Woe to those who stand beside them and be drowned as well. I couldn't help but cringe when a young guy walks past with the "krrssshh-krrssssh-krrssssh" sound coming from the earphones plugged into his ears. I can't help but wonder. If I can hear it when it's supposed to be plugged into his ears, how loud could that be? And I pity him as well for the wasted pair of eardrums that he has to live with until he lives past his youth and crave for lower volumes. He will no longer have a choice by then, because everything has to be jacked up so he can hear them (if he still can). The vagaries of youth, indeed.

My usual hangout with buddy Kublai is just as infested (and yes, I mean infested) with large groups of youths chugging down Red Horse and speaking in what is now the trademark of the young -- loud voices. There's not much solitude there now.

Coming down from an overnight visit in Bukidnon right smack into the Araw ng Dabaw celebration, I could only wish I was still out there where the only noise you hear are cargo trucks groaning under their loads and the public address system of the fish car driving up and down the highway, enticing buyers. But that vacation was just that, a vacation, and I had to buckle down to work in order to earn another vacation.

Just as the Araw ng Dabaw revelry subsided, in came Holy Week vacationers taking over every space on the beach and trying to outdo each other in grabbing attention. Oh dear...

I'm just glad there's the underwater to hide in. For an hour and a half, there is just your breathing. There may be reminders of the life above, like the ubiquitous disposable diapers and occasional sanitary napkins, and plastic bags of all labels, wrapped around corals or debris, but not that much as fish and slugs and corals hog the scenery. Then you have to surface once more for an hour or so to remove a little of the nitrogen in your blood before basking again in another hour and a half of watery solitude.

As I sifted through the coral rubbles in search of critters in Kaputian in the Island Garden City of Samal last Good Friday I noticed a different sound. It was not the glub-glub-glub of my bubbles, nor the wheezing inhalation my regulator makes. Boom-boom-boom... it went. I slowed down my breathing, just emitting puffs of bubbles so that my exhalation will not get in the way of my trying to distinguish what that boom-boom-boom sound was.

Boom-boom-boom-borooromboom-boom... it went.
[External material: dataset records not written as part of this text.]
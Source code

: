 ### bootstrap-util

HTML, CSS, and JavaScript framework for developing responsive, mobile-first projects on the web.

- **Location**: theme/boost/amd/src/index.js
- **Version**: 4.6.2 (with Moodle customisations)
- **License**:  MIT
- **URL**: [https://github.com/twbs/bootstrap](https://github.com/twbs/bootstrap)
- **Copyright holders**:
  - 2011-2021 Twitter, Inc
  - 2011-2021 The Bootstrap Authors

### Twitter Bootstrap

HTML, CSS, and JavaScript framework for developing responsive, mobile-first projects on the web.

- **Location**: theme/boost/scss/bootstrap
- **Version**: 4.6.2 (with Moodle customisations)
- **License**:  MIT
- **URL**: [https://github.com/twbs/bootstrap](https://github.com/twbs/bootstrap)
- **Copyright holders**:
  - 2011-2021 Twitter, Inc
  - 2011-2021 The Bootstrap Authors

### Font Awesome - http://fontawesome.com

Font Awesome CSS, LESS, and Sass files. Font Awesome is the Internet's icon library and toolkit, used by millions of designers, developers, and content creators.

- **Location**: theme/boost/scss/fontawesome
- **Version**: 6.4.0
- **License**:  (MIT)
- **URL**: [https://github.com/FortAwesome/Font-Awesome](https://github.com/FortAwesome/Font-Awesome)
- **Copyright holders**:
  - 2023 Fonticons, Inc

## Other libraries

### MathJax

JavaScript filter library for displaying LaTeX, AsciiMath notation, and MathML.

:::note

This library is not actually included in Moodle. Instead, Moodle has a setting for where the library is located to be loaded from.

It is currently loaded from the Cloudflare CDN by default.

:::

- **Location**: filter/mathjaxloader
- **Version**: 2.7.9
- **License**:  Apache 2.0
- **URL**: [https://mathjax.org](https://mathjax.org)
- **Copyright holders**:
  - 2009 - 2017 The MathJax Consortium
It had rhythm, it had beat... it... it's the mob up there. Oh dear...

The city was quiet, the stores closed, but there's nothing there to even sit down on, it's not a place to lounge and reflect in. But not the beaches that in the days of yore epitomized peace and quiet. On Good Friday, they were all filled to the brims, as if the malls have been shipped over to the seaside, there's not a single space to sit down on, it's not a place to lounge and reflect in either. And so you just slink back to your home and turn on the television to watch re-runs and reflect on why you're running out of place to reflect in and why it's costing more to find solitude.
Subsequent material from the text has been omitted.